Certainly Health Dialog’s research has notable limitations, perhaps the biggest being how will the program perform over time–did patients who decided against surgery in the first year stick to that decision in the following year? Despite the unknowns related to potential quality improvements and how the program generates saving, definitive answers to these questions may not be a necessary requirement to purchase. In the near term, the study’s methodology is stronger than what we have seen in the commercial market to date, its theoretical basis for savings for preference-sensitive conditions is strong, and the reach rate exceeded 50 percent for its traditional disease management patients, better than the market norm. While this study may not be a great advertisement for traditional disease management, it provides compelling support for Health Dialog’s potentially unique model.
The study and application of health outcomes research to the management of pharmaceuticals is a messy business. Research tools range from the large randomized controlled trial to the small, self-reported health outcomes study. Considerable uncertainty still exists about the best methodology for many areas of inquiry, and commercial interests and publication bias runs rampant. While pharmaceutical manufacturers are the most studied offenders, health care vendors are all potential violators; and of course, bias is not limited to those with commercial interests.

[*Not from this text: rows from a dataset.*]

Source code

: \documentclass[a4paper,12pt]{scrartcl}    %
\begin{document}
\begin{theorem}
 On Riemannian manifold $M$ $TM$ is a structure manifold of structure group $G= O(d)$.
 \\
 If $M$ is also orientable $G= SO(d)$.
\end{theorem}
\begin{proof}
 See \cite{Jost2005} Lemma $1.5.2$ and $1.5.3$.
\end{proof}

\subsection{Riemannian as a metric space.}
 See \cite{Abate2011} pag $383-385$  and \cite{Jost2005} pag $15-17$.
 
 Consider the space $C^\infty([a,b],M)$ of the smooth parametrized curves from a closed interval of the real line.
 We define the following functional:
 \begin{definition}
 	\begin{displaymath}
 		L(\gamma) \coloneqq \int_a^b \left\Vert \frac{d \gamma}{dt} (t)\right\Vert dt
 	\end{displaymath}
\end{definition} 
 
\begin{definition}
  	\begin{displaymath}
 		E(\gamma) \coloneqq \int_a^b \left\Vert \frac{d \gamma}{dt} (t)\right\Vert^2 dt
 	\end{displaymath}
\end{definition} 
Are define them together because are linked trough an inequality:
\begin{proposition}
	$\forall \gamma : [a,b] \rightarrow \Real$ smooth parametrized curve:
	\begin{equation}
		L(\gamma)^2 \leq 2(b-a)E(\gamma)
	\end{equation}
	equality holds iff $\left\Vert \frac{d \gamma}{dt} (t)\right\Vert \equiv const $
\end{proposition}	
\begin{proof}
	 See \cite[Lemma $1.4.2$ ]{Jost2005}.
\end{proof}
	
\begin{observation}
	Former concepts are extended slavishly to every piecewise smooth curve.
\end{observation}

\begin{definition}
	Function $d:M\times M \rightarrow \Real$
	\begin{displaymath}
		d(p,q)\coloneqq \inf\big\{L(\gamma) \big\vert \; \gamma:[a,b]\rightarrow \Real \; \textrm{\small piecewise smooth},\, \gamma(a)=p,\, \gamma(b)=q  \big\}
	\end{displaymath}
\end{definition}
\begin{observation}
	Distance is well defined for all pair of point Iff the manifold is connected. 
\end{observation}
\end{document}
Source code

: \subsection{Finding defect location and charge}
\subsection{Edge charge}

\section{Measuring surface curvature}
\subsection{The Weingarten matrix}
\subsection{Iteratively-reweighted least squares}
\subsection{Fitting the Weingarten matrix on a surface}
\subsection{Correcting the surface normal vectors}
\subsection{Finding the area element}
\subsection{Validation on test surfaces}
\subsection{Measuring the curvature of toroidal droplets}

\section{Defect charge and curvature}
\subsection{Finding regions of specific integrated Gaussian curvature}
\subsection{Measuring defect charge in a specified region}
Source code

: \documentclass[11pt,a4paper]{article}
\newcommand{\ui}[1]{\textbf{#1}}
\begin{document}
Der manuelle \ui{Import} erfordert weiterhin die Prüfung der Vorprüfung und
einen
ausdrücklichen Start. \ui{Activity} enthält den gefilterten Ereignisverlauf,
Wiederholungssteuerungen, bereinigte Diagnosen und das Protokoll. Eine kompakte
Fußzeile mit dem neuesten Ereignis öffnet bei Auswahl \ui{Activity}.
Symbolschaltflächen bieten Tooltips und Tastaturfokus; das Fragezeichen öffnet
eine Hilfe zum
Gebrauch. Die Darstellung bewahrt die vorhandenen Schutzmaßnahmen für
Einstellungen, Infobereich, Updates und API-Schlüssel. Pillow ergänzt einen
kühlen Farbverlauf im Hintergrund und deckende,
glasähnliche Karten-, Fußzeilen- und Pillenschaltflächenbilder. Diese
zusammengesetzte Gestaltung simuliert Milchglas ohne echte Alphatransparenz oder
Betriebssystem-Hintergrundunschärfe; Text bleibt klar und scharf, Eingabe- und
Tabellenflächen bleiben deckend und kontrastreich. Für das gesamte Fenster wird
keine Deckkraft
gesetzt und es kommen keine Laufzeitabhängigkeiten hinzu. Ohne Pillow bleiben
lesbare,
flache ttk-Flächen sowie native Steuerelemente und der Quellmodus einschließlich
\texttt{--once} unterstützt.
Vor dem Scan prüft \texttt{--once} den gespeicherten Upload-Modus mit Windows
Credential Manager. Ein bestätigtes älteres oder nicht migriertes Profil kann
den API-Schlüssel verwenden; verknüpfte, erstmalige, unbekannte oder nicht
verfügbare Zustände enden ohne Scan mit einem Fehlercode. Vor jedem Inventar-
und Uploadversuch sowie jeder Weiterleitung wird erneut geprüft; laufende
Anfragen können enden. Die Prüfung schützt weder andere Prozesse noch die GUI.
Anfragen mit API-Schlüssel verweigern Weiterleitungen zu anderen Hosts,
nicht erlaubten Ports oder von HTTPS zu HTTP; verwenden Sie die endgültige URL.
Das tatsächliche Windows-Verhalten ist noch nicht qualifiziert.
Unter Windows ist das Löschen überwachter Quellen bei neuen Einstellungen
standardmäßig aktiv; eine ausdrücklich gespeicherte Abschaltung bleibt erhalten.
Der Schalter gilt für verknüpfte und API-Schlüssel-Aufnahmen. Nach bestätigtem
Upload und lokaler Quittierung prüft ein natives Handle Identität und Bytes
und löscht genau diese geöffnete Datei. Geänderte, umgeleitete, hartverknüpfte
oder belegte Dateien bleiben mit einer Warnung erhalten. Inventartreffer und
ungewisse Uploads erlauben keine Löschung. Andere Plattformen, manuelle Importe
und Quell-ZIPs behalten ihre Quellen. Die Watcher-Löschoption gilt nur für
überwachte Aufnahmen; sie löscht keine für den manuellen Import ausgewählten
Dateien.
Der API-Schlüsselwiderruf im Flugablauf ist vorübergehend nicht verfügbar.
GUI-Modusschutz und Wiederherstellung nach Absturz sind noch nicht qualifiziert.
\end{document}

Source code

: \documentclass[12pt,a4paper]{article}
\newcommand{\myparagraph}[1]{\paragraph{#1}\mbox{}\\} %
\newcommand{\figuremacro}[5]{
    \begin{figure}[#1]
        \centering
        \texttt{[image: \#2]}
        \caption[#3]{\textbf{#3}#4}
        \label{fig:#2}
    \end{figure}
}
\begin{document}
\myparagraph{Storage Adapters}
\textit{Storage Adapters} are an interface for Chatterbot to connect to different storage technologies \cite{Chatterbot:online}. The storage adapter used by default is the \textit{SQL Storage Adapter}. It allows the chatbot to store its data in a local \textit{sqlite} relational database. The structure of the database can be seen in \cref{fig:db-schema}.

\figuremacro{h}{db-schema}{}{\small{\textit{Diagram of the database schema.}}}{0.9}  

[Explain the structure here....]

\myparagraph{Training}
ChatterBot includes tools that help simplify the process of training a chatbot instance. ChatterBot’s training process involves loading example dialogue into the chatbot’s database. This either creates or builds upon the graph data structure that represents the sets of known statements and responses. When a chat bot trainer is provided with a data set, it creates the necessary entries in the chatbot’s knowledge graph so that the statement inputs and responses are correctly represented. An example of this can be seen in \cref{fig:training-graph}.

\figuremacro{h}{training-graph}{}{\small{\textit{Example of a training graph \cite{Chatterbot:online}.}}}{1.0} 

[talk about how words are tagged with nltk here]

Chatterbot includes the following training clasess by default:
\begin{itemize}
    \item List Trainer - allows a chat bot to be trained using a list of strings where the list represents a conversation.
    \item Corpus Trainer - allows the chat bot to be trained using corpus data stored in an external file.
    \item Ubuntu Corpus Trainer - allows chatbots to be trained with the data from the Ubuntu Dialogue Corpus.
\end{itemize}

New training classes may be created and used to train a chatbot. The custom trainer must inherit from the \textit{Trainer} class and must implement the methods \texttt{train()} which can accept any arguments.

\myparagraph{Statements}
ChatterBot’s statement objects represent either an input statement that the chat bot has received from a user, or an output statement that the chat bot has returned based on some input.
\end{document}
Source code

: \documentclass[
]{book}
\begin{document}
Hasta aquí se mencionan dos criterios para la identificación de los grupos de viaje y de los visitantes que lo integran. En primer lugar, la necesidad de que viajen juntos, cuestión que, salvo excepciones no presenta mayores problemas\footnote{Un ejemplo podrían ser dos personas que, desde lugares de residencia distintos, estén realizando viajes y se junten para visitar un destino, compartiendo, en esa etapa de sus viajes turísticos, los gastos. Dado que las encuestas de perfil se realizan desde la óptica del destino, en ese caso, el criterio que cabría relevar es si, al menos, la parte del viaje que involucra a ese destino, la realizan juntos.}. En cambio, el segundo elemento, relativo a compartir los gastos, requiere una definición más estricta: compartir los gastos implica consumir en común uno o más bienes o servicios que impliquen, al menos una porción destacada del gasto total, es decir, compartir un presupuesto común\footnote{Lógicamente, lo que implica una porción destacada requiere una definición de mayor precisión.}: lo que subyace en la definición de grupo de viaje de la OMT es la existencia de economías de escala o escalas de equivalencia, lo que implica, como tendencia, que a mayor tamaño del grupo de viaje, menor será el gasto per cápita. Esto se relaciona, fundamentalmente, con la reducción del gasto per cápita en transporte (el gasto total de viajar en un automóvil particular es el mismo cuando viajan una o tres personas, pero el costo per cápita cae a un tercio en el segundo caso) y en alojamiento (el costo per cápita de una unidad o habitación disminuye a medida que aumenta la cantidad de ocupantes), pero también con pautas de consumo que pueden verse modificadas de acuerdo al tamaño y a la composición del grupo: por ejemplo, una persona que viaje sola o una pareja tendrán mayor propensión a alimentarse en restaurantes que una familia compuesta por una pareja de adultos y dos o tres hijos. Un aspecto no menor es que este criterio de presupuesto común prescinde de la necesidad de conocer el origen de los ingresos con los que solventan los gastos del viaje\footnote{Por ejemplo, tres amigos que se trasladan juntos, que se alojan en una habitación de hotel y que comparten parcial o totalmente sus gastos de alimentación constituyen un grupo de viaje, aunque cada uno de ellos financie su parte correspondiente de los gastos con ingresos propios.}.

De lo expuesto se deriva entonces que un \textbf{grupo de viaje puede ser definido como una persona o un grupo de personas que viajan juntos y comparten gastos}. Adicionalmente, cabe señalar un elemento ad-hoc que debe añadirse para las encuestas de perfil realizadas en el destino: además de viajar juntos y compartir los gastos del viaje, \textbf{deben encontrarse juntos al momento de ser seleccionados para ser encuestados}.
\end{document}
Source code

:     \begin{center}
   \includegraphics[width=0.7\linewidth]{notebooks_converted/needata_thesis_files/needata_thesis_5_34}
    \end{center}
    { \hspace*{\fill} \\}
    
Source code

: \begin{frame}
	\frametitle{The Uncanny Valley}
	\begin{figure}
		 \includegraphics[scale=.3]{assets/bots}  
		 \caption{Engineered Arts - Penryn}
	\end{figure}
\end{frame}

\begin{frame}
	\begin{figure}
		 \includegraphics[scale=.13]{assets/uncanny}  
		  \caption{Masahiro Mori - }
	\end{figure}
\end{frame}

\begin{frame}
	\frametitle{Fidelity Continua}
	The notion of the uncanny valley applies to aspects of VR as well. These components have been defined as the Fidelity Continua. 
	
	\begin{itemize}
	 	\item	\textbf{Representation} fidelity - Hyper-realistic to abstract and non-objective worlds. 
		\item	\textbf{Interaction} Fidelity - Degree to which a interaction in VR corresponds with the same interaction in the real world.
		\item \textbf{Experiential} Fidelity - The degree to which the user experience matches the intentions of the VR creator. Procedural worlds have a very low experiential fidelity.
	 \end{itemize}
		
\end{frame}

A study published earlier this year in JAMA once again brought awareness to the extent of the bias problem, with headlines reporting “Science for Sale.” Considering top medical journals, scientists reviewed over 600 studies from 2006 that had reported statistically non-significant primary outcomes. They subsequently conducted a detailed analysis of 72 of those they considered to be of the highest quality—all randomized controlled trials. Upon detailed review, they found that 50 percent of the articles misrepresented the data in the study conclusions, leaving the impression that the treatments were effective even though the primary results indicated otherwise. This “spin” —which the study authors define as specific reporting strategies, whatever their motive, to highlight that the experimental treatment is beneficial, despite a statistically nonsignificant difference for the primary outcome, or to distract the reader from statistically nonsignificant results—also appeared in nearly 60% of the conclusions found in the study abstracts.
If the conclusions in 50 percent of the studies published in top medical journals are being spun toward independent interests, what is the magnitude of distortion in health outcomes research related to pharmaceuticals, where the methodological choices are greater, the standards less well-defined, the chance of study registration prior to initiation far less likely, and the quality of peer-review often suspect? The issue of bias only serves to compound decision-makers’ challenge in reviewing and applying the rapidly growing body of health outcomes research to make a well-informed decision about their pharmacy benefits. Recognizing this challenge, in the months ahead, our plan is to laud those who use the right evaluation methods for health outcomes assessment and call out those who do not and to provide simple tools for decision-makers to increase their knowledge and ability to see through the rhetoric. Finally, by adding another voice on the side of rigorous analysis, the truth about what works and what doesn’t will continue to crowd out studies that are merely repackaged marketing.